Agentic RAG with Vertex AI RAG Engine

This project is a sample implementation of an Agentic RAG (Retrieval-Augmented Generation) application using the Google Agent Development Kit (ADK). It leverages the managed Vertex AI RAG Engine, which uses a Vertex AI Vector Search index as its backend for efficient, scalable document retrieval.

Project Structure

/rag-engine-with-vectorsearch
├── deployment/                  # Scripts for deploying the agent
│   ├── deploy.py
│   └── ...
├── rag_engine_with_vectorsearch/   # ADK Agent directory
│   ├── .env.example
│   ├── agent.py                 # Core agent logic
│   ├── prompt.py                # Agent's instructional prompt
│   └── requirements.txt         # Agent dependencies
├── data_ingestion/              # Data ingestion scripts
│   ├── .env.example
│   ├── create_vector_search_index.py # Creates the backend Vector Search index
│   ├── ingest.py                # Creates the RAG Corpus and ingests data
│   └── requirements.txt         # Data ingestion script dependencies
└── README.md

Architecture

This project uses the managed Vertex AI RAG Engine to simplify the retrieval process. The architecture works as follows:

User Query: A user sends a query to the ADK agent, which is deployed on Vertex AI Agent Engine.
Context Retrieval: The agent's VertexAiRagRetrieval tool automatically queries the Vertex AI RAG Engine with the user's question.
Return Context: The RAG Engine, backed by a powerful Vertex AI Vector Search index, finds the most relevant document chunks and returns them as context.
Generate Response: The agent uses the retrieved context to generate a comprehensive and accurate answer for the user.

Architecture Diagram

+--------------+   (1) Query    +----------------------------+   (2) Retrieve Context  +-------------------------+
|              | -------------> |      ADK Agent             | ----------------------> |   Vertex AI RAG Engine  |
|  User/Client |                |(on Vertex AI Agent Engine) |                         |   (RAG Corpus)          |
|              | <------------- |                            | <---------------------- |                         |
+--------------+  (4) Response  +----------------------------+   (3) Return Context    +-------------------------+
                                                                                                    |
                                                                                                    |
                                                                                                    |
                                                                                                    |
                                                                                                    |
                                                                                                    |
                                                                                                    v
                                                                                    +---------------------------+
                                                                                    | Vertex AI Vector Search   |
                                                                                    |    (Backing Index)        |
                                                                                    +---------------------------+

Prerequisites

Before you begin, you need to have an active Google Cloud project and the gcloud CLI installed.

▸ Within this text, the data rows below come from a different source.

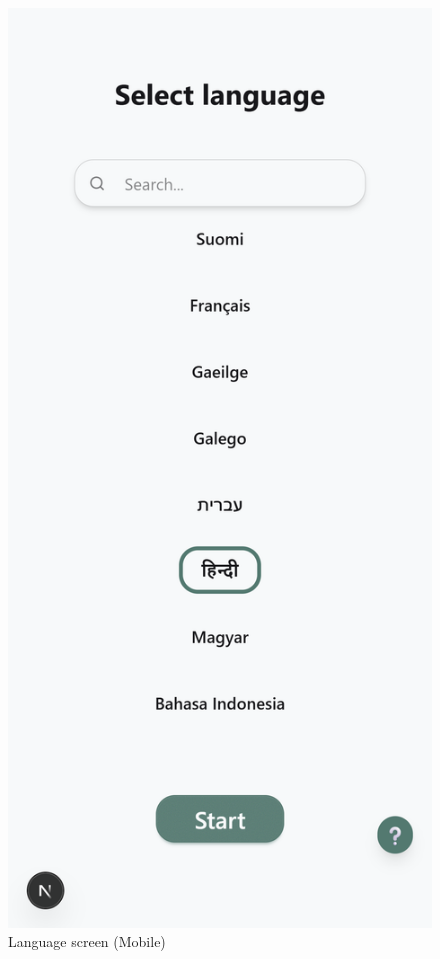 \begin{figure}[H]
    \centering
    \includegraphics[height=0.3\textheight,keepaspectratio]{images/1_language_mobile.png}
    \caption{Language screen (Mobile)}
\end{figure}

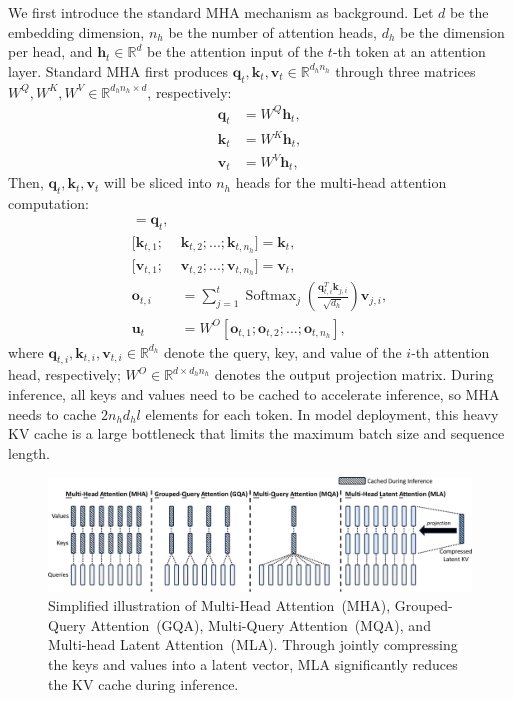 \documentclass[11pt, a4paper, logo, copyright, nonumbering]{deepseek}
\newcommand{\dsattn}{MLA}
\begin{document}
\begin{CJK*}{UTF8}{gbsn}
We first introduce the standard MHA mechanism as background. 
Let $d$ be the embedding dimension, $n_h$ be the number of attention heads, $d_h$ be the dimension per head, and $\mathbf{h}_{t} \in \mathbb{R}^{d}$ be the attention input of the $t$-th token at an attention layer. 
Standard MHA first produces $\mathbf{q}_{t}, \mathbf{k}_{t}, \mathbf{v}_{t} \in \mathbb{R}^{d_h n_h}$ through three matrices $W^{Q}, W^{K}, W^{V} \in \mathbb{R}^{d_h n_h \times d}$, respectively: 
\begin{align}
    \mathbf{q}_{t} &= W^{Q} \mathbf{h}_{t}, \\
    \mathbf{k}_{t} &= W^{K} \mathbf{h}_{t}, \\
    \mathbf{v}_{t} &= W^{V} \mathbf{h}_{t},
\end{align}
Then, $\mathbf{q}_{t}, \mathbf{k}_{t}, \mathbf{v}_{t}$ will be sliced into $n_h$ heads for the multi-head attention computation: 
\begin{align}
    [\mathbf{q}_{t, 1};&\mathbf{q}_{t, 2};...;\mathbf{q}_{t, n_{h}}] = \mathbf{q}_{t}, \\
    [\mathbf{k}_{t, 1};&\mathbf{k}_{t, 2};...;\mathbf{k}_{t, n_{h}}] = \mathbf{k}_{t}, \\
    [\mathbf{v}_{t, 1};&\mathbf{v}_{t, 2};...;\mathbf{v}_{t, n_{h}}] = \mathbf{v}_{t}, \\
    \mathbf{o}_{t, i} &= \sum_{j=1}^{t} \operatorname{Softmax}_j(\frac{\mathbf{q}_{t, i}^T \mathbf{k}_{j, i}}{\sqrt{d_{h}}}) \mathbf{v}_{j, i}, \\ 
    \mathbf{u}_{t} &= W^{O} [\mathbf{o}_{t, 1};\mathbf{o}_{t, 2};...;\mathbf{o}_{t, n_{h}}],
\end{align}
where $\mathbf{q}_{t, i}, \mathbf{k}_{t, i}, \mathbf{v}_{t, i} \in \mathbb{R}^{d_h}$ denote the query, key, and value of the $i$-th attention head, respectively; 
$W^{O} \in \mathbb{R}^{d \times d_h n_h}$ denotes the output projection matrix. 
During inference, all keys and values need to be cached to accelerate inference, so MHA needs to cache $2 n_{h} d_{h} l$ elements for each token. 
In model deployment, this heavy KV cache is a large bottleneck that limits the maximum batch size and sequence length. 

\begin{figure}[!t]
\centering
\includegraphics[width=0.99\linewidth]{figures/dsattn.pdf}
\caption{
Simplified illustration of Multi-Head Attention~(MHA), Grouped-Query Attention~(GQA), Multi-Query Attention~(MQA), and Multi-head Latent Attention~(\dsattn{}).  
Through jointly compressing the keys and values into a latent vector, \dsattn{} significantly reduces the KV cache during inference. 
}
\label{fig:dsattn}
\end{figure}


\end{CJK*}
\end{document}
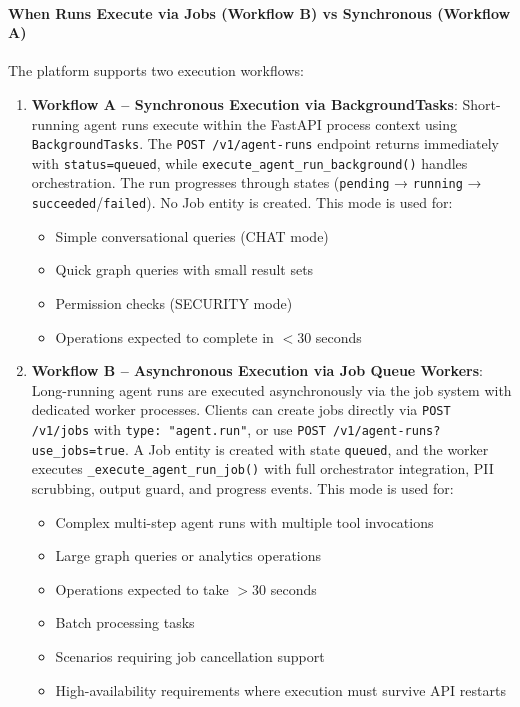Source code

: \documentclass[a4paper,twoside]{sapthesis}
\begin{document}
\paragraph{When Runs Execute via Jobs (Workflow B) vs Synchronous (Workflow A)}

The platform supports two execution workflows:

\begin{enumerate}
    \item \textbf{Workflow A -- Synchronous Execution via BackgroundTasks}: Short-running agent runs execute within the FastAPI process context using \texttt{BackgroundTasks}. The \texttt{POST /v1/agent-runs} endpoint returns immediately with \texttt{status=queued}, while \texttt{execute\_agent\_run\_background()} handles orchestration. The run progresses through states (\texttt{pending} → \texttt{running} → \texttt{succeeded}/\texttt{failed}). No Job entity is created. This mode is used for:
    \begin{itemize}
        \item Simple conversational queries (CHAT mode)
        \item Quick graph queries with small result sets
        \item Permission checks (SECURITY mode)
        \item Operations expected to complete in $<$30 seconds
    \end{itemize}
    
    \item \textbf{Workflow B -- Asynchronous Execution via Job Queue Workers}: Long-running agent runs are executed asynchronously via the job system with dedicated worker processes. Clients can create jobs directly via \texttt{POST /v1/jobs} with \texttt{type: "agent.run"}, or use \texttt{POST /v1/agent-runs?use\_jobs=true}. A Job entity is created with state \texttt{queued}, and the worker executes \texttt{\_execute\_agent\_run\_job()} with full orchestrator integration, PII scrubbing, output guard, and progress events. This mode is used for:
    \begin{itemize}
        \item Complex multi-step agent runs with multiple tool invocations
        \item Large graph queries or analytics operations
        \item Operations expected to take $>$30 seconds
        \item Batch processing tasks
        \item Scenarios requiring job cancellation support
        \item High-availability requirements where execution must survive API restarts
    \end{itemize}
\end{enumerate}
\end{document}
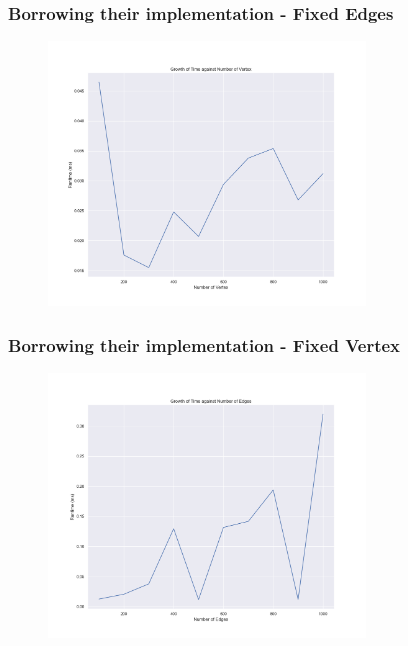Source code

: \documentclass{beamer}
\begin{document}
\begin{frame}
	\frametitle{Borrowing their implementation - Fixed Edges}
	\begin{figure}
		\centering
		\includegraphics[width=0.75\textwidth]{pict/Q3_fixedEdges.png}
	\end{figure}
\end{frame}

\begin{frame}
	\frametitle{Borrowing their implementation - Fixed Vertex}
	\begin{figure}
		\centering
		\includegraphics[width=0.75\textwidth]{pict/Q3_fixedVertex.png}
	\end{figure}
\end{frame}
\end{document}
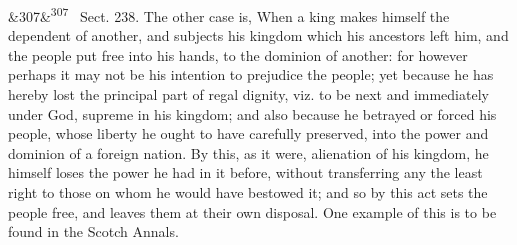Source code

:\documentclass[12pt]{article}
\newcommand{\para}[1][]{\par\noindent\ifx&#1&\else\textsuperscript{\footnotesize #1}~\fi}
\begin{document}
\para[307] Sect. 238. The other case is, When a king makes himself the dependent of another, and subjects his kingdom which his ancestors left him, and the people put free into his hands, to the dominion of another: for however perhaps it may not be his intention to prejudice the people; yet because he has hereby lost the principal part of regal dignity, viz. to be next and immediately under God, supreme in his kingdom; and also because he betrayed or forced his people, whose liberty he ought to have carefully preserved, into the power and dominion of a foreign nation. By this, as it were, alienation of his kingdom, he himself loses the power he had in it before, without transferring any the least right to those on whom he would have bestowed it; and so by this act sets the people free, and leaves them at their own disposal. One example of this is to be found in the Scotch Annals.
\end{document}
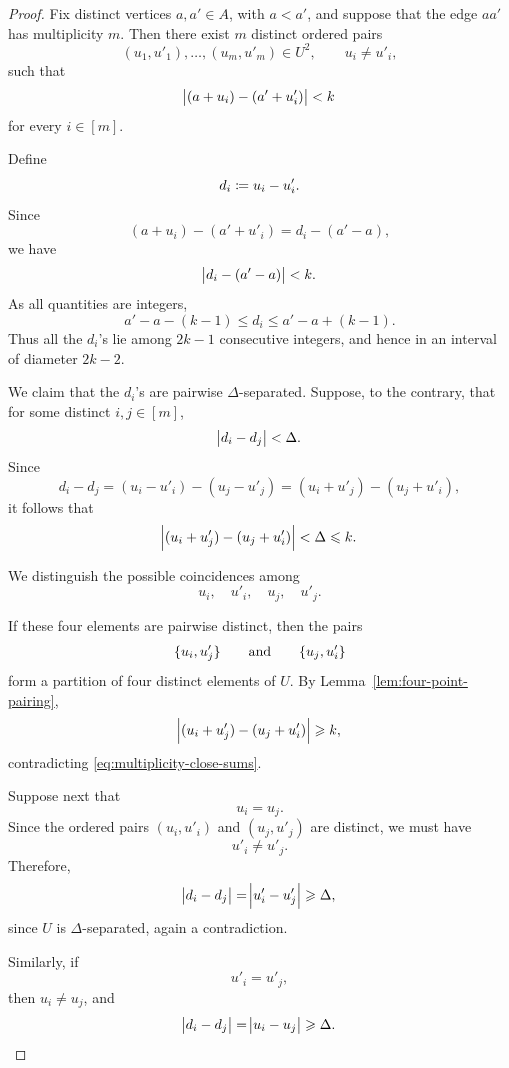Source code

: \documentclass[reqno,a4paper,12pt]{amsart}
\begin{document}
\begin{proof}
    Fix distinct vertices \(a,a'\in A\), with \(a<a'\), and suppose
    that the edge \(aa'\) has multiplicity \(m\). Then there exist
    \(m\) distinct ordered pairs
    \[
        (u_1,u'_1),\dotsc,(u_m,u'_m)\in U^2,
        \qquad
        u_i\neq u'_i,
    \]
    such that
    \[
        \abs{(a+u_i)-(a'+u'_i)}<k
    \]
    for every \(i\in[m]\).

    Define
    \[
        d_i\defined u_i-u'_i.
    \]
    Since
    \[
        (a+u_i)-(a'+u'_i)
        =
        d_i-(a'-a),
    \]
    we have
    \[
        \abs{d_i-(a'-a)}<k.
    \]
    As all quantities are integers,
    \[
        a'-a-(k-1)
        \leq
        d_i
        \leq
        a'-a+(k-1).
    \]
    Thus all the \(d_i\)'s lie among \(2k-1\) consecutive integers,
    and hence in an interval of diameter \(2k-2\).

    We claim that the \(d_i\)'s are pairwise
    \(\Delta\)-separated. Suppose, to the contrary, that for some
    distinct \(i,j\in[m]\),
    \[
        \abs{d_i-d_j}<\Delta.
    \]
    Since
    \[
        d_i-d_j
        =
        (u_i-u'_i)-(u_j-u'_j)
        =
        (u_i+u'_j)-(u_j+u'_i),
    \]
    it follows that
    \begin{equation}
        \label{eq:multiplicity-close-sums}
        \abs{(u_i+u'_j)-(u_j+u'_i)}
        <
        \Delta
        \leq k.
    \end{equation}

    We distinguish the possible coincidences among
    \[
        u_i,\quad u'_i,\quad u_j,\quad u'_j.
    \]

    If these four elements are pairwise distinct, then the pairs
    \[
        \set{u_i,u'_j}
        \qquad\text{and}\qquad
        \set{u_j,u'_i}
    \]
    form a partition of four distinct elements of \(U\). By
    Lemma~\ref{lem:four-point-pairing},
    \[
        \abs{(u_i+u'_j)-(u_j+u'_i)}
        \geq k,
    \]
    contradicting \eqref{eq:multiplicity-close-sums}.

    Suppose next that
    \[
        u_i=u_j.
    \]
    Since the ordered pairs
    \((u_i,u'_i)\) and \((u_j,u'_j)\) are distinct, we must have
    \[
        u'_i\neq u'_j.
    \]
    Therefore,
    \[
        \abs{d_i-d_j}
        =
        \abs{u'_i-u'_j}
        \geq\Delta,
    \]
    since \(U\) is \(\Delta\)-separated, again a contradiction.

    Similarly, if
    \[
        u'_i=u'_j,
    \]
    then \(u_i\neq u_j\), and
    \[
        \abs{d_i-d_j}
        =
        \abs{u_i-u_j}
        \geq\Delta.
    \]


\end{proof}
\end{document}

1. Configure your Google Cloud project

First, authenticate with Google Cloud. Run the following command and follow the instructions to log in.

gcloud auth application-default login

Next, set up your project and enable the necessary APIs.

# Set your project ID and location
export PROJECT_ID=$(gcloud config get-value project)
export LOCATION="us-central1" # Or your preferred location

# Enable the required APIs
gcloud services enable \
  aiplatform.googleapis.com \
  cloudresourcemanager.googleapis.com

2. Grant Agent Engine Permissions

To allow the deployed Agent Engine to access your RAG Corpus and Vector Search index, you must grant the Vertex AI User role to the Agent Engine's service account.

# Get your project number
export PROJECT_NUMBER=$(gcloud projects describe $PROJECT_ID --format="value(projectNumber)")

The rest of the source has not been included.